::: PROVIDED MATERIAL

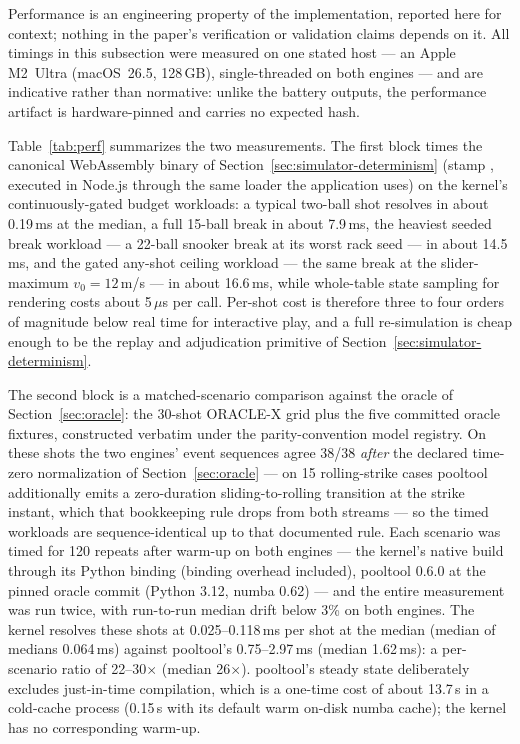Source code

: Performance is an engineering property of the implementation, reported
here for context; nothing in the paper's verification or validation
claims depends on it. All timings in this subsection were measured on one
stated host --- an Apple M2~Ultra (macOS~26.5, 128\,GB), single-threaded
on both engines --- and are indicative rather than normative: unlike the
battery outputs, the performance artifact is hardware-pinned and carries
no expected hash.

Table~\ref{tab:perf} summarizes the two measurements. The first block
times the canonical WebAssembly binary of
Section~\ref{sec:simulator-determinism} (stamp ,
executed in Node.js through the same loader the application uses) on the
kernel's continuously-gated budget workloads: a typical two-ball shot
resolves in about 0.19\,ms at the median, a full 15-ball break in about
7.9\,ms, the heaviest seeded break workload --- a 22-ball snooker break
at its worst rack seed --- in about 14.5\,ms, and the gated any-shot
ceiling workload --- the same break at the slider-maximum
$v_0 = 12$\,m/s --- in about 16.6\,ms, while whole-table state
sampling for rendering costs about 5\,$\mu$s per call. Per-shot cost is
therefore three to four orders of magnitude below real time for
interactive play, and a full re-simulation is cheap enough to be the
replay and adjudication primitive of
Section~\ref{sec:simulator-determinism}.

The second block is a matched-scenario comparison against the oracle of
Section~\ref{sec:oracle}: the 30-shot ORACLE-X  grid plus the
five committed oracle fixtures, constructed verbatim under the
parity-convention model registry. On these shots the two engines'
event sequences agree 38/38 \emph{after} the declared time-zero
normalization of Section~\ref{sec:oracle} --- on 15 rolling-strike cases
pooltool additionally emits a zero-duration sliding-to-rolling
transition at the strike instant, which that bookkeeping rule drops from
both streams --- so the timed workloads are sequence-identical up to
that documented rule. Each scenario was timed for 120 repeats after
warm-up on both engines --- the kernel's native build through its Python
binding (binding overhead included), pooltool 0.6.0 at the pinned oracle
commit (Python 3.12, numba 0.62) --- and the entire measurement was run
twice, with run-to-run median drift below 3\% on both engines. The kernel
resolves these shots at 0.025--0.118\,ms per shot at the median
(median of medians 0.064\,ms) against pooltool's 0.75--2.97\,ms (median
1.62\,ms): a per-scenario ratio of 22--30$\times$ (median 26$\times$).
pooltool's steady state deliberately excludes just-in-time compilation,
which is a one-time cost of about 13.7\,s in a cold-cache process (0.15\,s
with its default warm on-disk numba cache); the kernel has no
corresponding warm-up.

::::::
::: PROVIDED MATERIAL

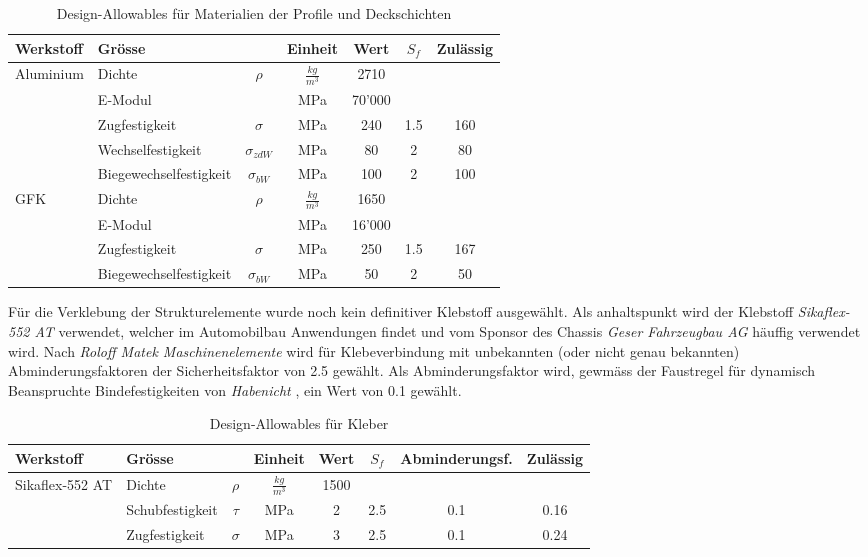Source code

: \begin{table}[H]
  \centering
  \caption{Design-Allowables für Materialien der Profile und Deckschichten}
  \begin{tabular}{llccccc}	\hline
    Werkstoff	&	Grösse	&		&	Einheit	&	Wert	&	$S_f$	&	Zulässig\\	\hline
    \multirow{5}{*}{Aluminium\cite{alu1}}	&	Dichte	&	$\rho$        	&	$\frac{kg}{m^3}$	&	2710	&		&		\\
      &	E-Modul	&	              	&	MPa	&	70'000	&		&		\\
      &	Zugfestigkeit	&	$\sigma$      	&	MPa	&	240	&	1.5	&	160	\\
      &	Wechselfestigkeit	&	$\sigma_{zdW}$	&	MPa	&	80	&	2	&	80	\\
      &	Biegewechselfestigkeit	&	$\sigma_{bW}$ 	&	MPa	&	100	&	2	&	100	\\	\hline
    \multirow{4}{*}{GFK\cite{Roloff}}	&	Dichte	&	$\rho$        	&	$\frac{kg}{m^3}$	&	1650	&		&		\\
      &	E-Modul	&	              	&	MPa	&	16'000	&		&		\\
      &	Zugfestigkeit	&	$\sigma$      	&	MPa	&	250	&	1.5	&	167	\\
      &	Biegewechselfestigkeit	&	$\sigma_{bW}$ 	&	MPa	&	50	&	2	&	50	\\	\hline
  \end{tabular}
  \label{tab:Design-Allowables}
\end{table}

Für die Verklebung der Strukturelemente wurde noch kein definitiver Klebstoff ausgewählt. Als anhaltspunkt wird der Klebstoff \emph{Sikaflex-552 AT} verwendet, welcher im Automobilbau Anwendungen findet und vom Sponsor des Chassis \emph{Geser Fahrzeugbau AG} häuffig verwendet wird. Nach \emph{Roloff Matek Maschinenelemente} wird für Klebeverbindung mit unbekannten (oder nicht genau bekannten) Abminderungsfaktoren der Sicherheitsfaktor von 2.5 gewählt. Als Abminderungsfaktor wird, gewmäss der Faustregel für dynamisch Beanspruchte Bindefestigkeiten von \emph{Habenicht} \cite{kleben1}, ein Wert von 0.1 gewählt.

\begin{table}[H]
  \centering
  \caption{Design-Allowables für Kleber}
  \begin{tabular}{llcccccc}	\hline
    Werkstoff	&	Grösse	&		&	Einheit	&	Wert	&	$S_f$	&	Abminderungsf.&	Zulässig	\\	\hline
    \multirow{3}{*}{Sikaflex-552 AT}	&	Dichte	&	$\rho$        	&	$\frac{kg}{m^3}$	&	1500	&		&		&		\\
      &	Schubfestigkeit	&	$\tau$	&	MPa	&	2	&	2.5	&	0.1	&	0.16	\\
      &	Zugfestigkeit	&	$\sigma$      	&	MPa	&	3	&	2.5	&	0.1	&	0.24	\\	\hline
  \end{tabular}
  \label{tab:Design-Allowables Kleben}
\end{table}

::::::

● AIM OF THE TASK
All lines above from the one with "interactive play, and" to the one with "event sequences agree", inclusive, should be copied exactly, and no other lines.

● OUTPUT OF THE EXERCISE
interactive play, and a full re-simulation is cheap enough to be the
replay and adjudication primitive of
Section~\ref{sec:simulator-determinism}.

The second block is a matched-scenario comparison against the oracle of
Section~\ref{sec:oracle}: the 30-shot ORACLE-X  grid plus the
five committed oracle fixtures, constructed verbatim under the
parity-convention model registry. On these shots the two engines'
event sequences agree 38/38 \emph{after} the declared time-zero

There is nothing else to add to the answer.